The current setup uses restic, a single shared backup script, and a fleet of standalone CronJobs. Each target has its own CronJob, but all of them share one repository, one password, and one retention pass.

restic provides everything I want from a backup tool:

  • ✅ ... encryption
  • ✅ ... compression
  • ✅ ... deduplication
  • ✅ ... retention policies

The shared script (backup.sh) is small and config-driven via environment variables. It runs restic backup, optionally pushes Pushgateway metrics, and optionally sends a ntfy notification on failure.

Architecture#

The fleet writes local-first: every workload pushes to a Restic REST-server running on node04, backed by /vol_raidz1/restic-local. A daily mirror CronJob copies the local repository to Wasabi for off-site protection.

┌──────────────────────┐  ┌──────────────────────┐ ┌── more backup CronJobs
│ backup-mariadb       │  │ backup-emby          │ │
│   (databases ns)     │  │   (media ns)         │ │
│ initContainer dumps  │  │ podAffinity:emby     │ │
│ → restic backup ────┐│  │ → restic backup ─────┼─┤
└─────────────────────┼┘  └──────────────────────┘ │
                      │                            │
                      │   ┌─────────────────────┐  │
                      │   │ backup.sh (shared)  │  │
                      │   │ ConfigMap mirrored  │  │
                      │   │ via Reflector       │  │
                      │   └─────────────────────┘  │
                      │                            │
                      ▼                            ▼
      ┌──────────────────────────────────────────────────┐
      │ rest-server.backup.svc.cluster.local:8000        │
      │   one repository, multiple tags                  │
      │   data on node04: /vol_raidz1/restic-local       │
      └────────────┬─────────────────────────────────────┘
                   │ daily 05:00, rclone copy
      ┌──────────────────────────────────────────────────┐
      │ Wasabi S3: k3s-at-home-01/restic-backup          │
      │   off-site mirror (read for restore only)        │
      └──────────────────────────────────────────────────┘
┌───────────────────────────────────────────────────────┐
│ restic-retentionpolicies (longhorn ns)                │
│   daily 03:05 forget + prune + check on local repo    │
└───────────────────────────────────────────────────────┘
┌───────────────────────────────────────────────────────┐
│ backup-restore-test (longhorn ns)                     │
│   weekly full-fleet restore from local repo           │
└───────────────────────────────────────────────────────┘
 metrics ──────────────── ntfy
      ▼                    ▼
Pushgateway           ntfy.geekbundle

Why local-first#

  • Backups run at gigabit LAN speed regardless of the upstream uplink.
  • Wasabi's free-egress envelope (1:1 monthly egress to storage) becomes a non-issue — the mirror only writes, restores happen primarily against the local repo.
  • A Wasabi outage no longer breaks ongoing backups, only off-site freshness.
  • Restoring 100 GB locally is wire-speed, not internet-speed.

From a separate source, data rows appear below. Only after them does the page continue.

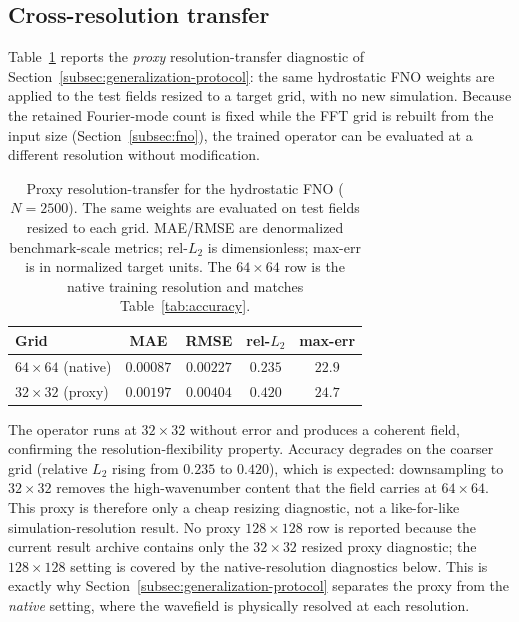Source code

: \subsection{Cross-resolution transfer}
\label{subsec:res-crossres}

Table~\ref{tab:crossres} reports the \emph{proxy} resolution-transfer diagnostic of Section~\ref{subsec:generalization-protocol}: the same hydrostatic FNO weights are applied to the test fields resized to a target grid, with no new simulation. Because the retained Fourier-mode count is fixed while the FFT grid is rebuilt from the input size (Section~\ref{subsec:fno}), the trained operator can be evaluated at a different resolution without modification.

\begin{table}[!htbp]
\centering
\caption{Proxy resolution-transfer for the hydrostatic FNO ($N=2500$). The same weights are evaluated on test fields resized to each grid. MAE/RMSE are denormalized benchmark-scale metrics; rel-$L_2$ is dimensionless; max-err is in normalized target units. The $64 \times 64$ row is the native training resolution and matches Table~\ref{tab:accuracy}.}
\label{tab:crossres}
\begin{tabular}{lcccc}
    \toprule
    Grid & MAE & RMSE & rel-$L_2$ & max-err \\
    \midrule
    $64\times64$ (native) & $0.00087$ & $0.00227$ & $0.235$ & $22.9$ \\
    $32\times32$ (proxy)  & $0.00197$ & $0.00404$ & $0.420$ & $24.7$ \\
    \bottomrule
\end{tabular}
\end{table}

The operator runs at $32 \times 32$ without error and produces a coherent field, confirming the resolution-flexibility property. Accuracy degrades on the coarser grid (relative $L_2$ rising from $0.235$ to $0.420$), which is expected: downsampling to $32 \times 32$ removes the high-wavenumber content that the field carries at $64 \times 64$. This proxy is therefore only a cheap resizing diagnostic, not a like-for-like simulation-resolution result. No proxy $128 \times 128$ row is reported because the current result archive contains only the $32 \times 32$ resized proxy diagnostic; the $128 \times 128$ setting is covered by the native-resolution diagnostics below. This is exactly why Section~\ref{subsec:generalization-protocol} separates the proxy from the \emph{native} setting, where the wavefield is physically resolved at each resolution.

The shared script lives as ConfigMap crontab-backup-script in the longhorn namespace and is mirrored into every namespace by Reflector, so every backup CronJob mounts it from its own namespace.

The script source is in the git repository. Pods using the script need to be restarted after script changes (delete the pod or roll the deployment).

Backup fleet#

Target Namespace Schedule Tag Hostname Source
MariaDB databases :10 hourly (skip 02-03) mariadb mariadb kubectl exec dump → /backup/mariadb.xb
Grafana monitoring :20 hourly grafana grafana PVC longhorn-pvc-grafana
Emby media :30 hourly emby emby PVC longhorn-pvc-emby
NextPVR media :40 hourly nextpvr nextpvr PVC longhorn-pvc-nextpvr-config
Downloader (*arr-stack) downloader :50 hourly downloader downloader hostPath, ZFS node
Paperless-ngx paper :00 hourly paperless paperless 3 SMB PVCs (data, media, export)
Retention longhorn 03:05 daily n/a restic-retentionpolicies (forget + prune + integrity check)
Restore-test longhorn 04:00 Sun n/a backup-restore-test restore every tag from local repo, verify
Wasabi mirror backup 05:00 daily n/a backup-mirror-wasabi rclone copy local → Wasabi

Hourly slots are 10 minutes apart and the workload backups are capped at activeDeadlineSeconds: 540 (paperless gets 7200 for the cold-start upload), so they cannot overlap with each other or with the daily 03:05 / 04:00 / 05:00 maintenance passes.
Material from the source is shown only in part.